Поразительное свидетельство в виде следа неведомого существа потрясло меня больше, чем я готов был признать. Я едва осмеливался задуматься о том, к какому пересмотру научных теорий могло привести такое открытие. Несколько раз я начинал подозревать, что зрение мне изменяет, но удивительный контраст между пальцами рептилии и почти совершенной антропоидной стопой и пяткой был налицо. Не успел я закончить измерение следа — он оказался немногим длиннее обычной человеческой ступни, хотя и гораздо шире в пальцах — как Роджер и Уилла начали колотить по стенам зала, прислушиваясь к глухим отзвукам.
— По ту сторону этой стены есть еще что-то, кроме твердого камня, — без обиняков сказал Роджер.
Не отвечая, я ударил альпенштоком по полу в том месте, где глазурованная порода была свободна от слоя затвердевшего ила. Я был удивлен, услышав тот же глухой звук, который исходил при ударе от некоторых участков стены. Простукивая пол в разных местах, я обнаружил несколько мест, где каменная прослойка, видимо, была чрезвычайно тонкой.
— Вы правы, — сказал я. — Гамлет-холл, должно быть, похож на ячейку в пчелиных сотах. Но я думаю, что нам следует вести себя осторожнее. Наши удары могут вызвать обвал.
Мое предостережение произвело должное впечатление на Роджера и Уиллу. Они перестали стучать по камням и молча стояли, пока я помощью кирки сгребал в кучу каменные осколки, отмечая место, где был найден след.
Через несколько минут мы вернулись на Радужный проспект и двинулись к поверхности. Мы твердо решили вернуться на следующее же утро и запечатлеть наше открытие посредством камеры и гипсовой отливки. Важность находки несколько уменьшило наш интерес к поискам гипотетического заблудившегося путешественника; тем не менее, мы сочли себя обязанными исследовать как можно больше боковых проходов. Наконец стрелки часов сообщили нам о приближении ночи.

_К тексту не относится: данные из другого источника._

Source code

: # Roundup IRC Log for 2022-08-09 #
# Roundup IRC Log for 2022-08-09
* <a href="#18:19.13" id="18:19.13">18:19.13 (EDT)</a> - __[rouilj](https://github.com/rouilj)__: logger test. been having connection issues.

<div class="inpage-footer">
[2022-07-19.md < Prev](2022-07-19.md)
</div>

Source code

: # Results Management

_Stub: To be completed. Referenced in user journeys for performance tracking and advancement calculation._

Окольный путь через юго-восточную часть пещеры оказался неимоверно удачным для науки, так как нам суждено было сделать еще одно ценное, если не чудесное открытие. Мы находились тогда, судя по шагомеру, на расстоянии 1320 футов от главного коридора, в широком и низком зале с причудливыми папоротниковидными образованиями, которые напомнили нам в свое время о тропическом болоте Эверглейдс во Флориде. Уилла направила луч фонарика на маленькую нишу справа, и ее испуганное восклицание заставило нас с Роджером броситься к ней.

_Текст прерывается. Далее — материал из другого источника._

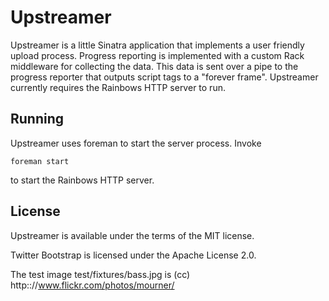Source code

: # Upstreamer

Upstreamer is a little Sinatra application that implements a user
friendly upload process. Progress reporting is implemented with a
custom Rack middleware for collecting the data. This data is sent over
a pipe to the progress reporter that outputs script tags to a "forever
frame". Upstreamer currently requires the Rainbows HTTP server to run.  

## Running

Upstreamer uses foreman to start the server process. Invoke

`foreman start`

to start the Rainbows HTTP server.

## License

Upstreamer is available under the terms of the MIT license.

Twitter Bootstrap is licensed under the Apache License 2.0.

The test image test/fixtures/bass.jpg is (cc) http:://www.flickr.com/photos/mourner/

— Тело! — только и произнесла она, когда мы осветили внутренность ниши.
Человеческий скелет лежал лицом вверх на полу, ногами к нам, сверкая белизной под мощным светом. На первый взгляд, все кости были на месте. Скелет наполовину ушел в известняковые наслоения; череп, как я увидел, принадлежал к аборигенному типу.
Оценив глубину конкреции, в которую были вмурованы кости[6], я обернулся к Роджеру и Уилле.
— Лет пятьсот назад это решило бы загадку плачущего голоса, — сказал я. — Останки, несомненно, принадлежат индейцу. Если бы мы раскопали здесь пол, то скорее всего нашли бы очень хорошие кремни шошонов.
Пока Уилла и Роджер зачарованно наблюдали за происходящим, я осторожно извлек череп и прикрепил его к поясу обрезком шнура. У ниши я оставил еще одну пирамидку из каменных осколков, чтобы отметить это место для будущей фотосъемки.
На закате мы выбрались из Врат Ада и погасили фонари. Лучи заходящего солнца успокаивали взгляд после многочасового напряжения глаз под землей, но мы не сознавали всю степень нашей усталости, пока не увидели лагерь. До нас донесся запах горячего кофе.
— О, Ява! Ароматы Явы! — в восторге воскликнул Роджер, ускоряя шаг.
Аромат кофе вскоре нашел объяснение: из сарая вышел Пит, явно обрадованный тем, что мы остались в живых. Он сказал, что принес груз провизии, включая четверть медвежьей туши. Он продолжал рассказывать, как тревожился за нас, а я тем временем развязал шнур и поднес череп к его лицу.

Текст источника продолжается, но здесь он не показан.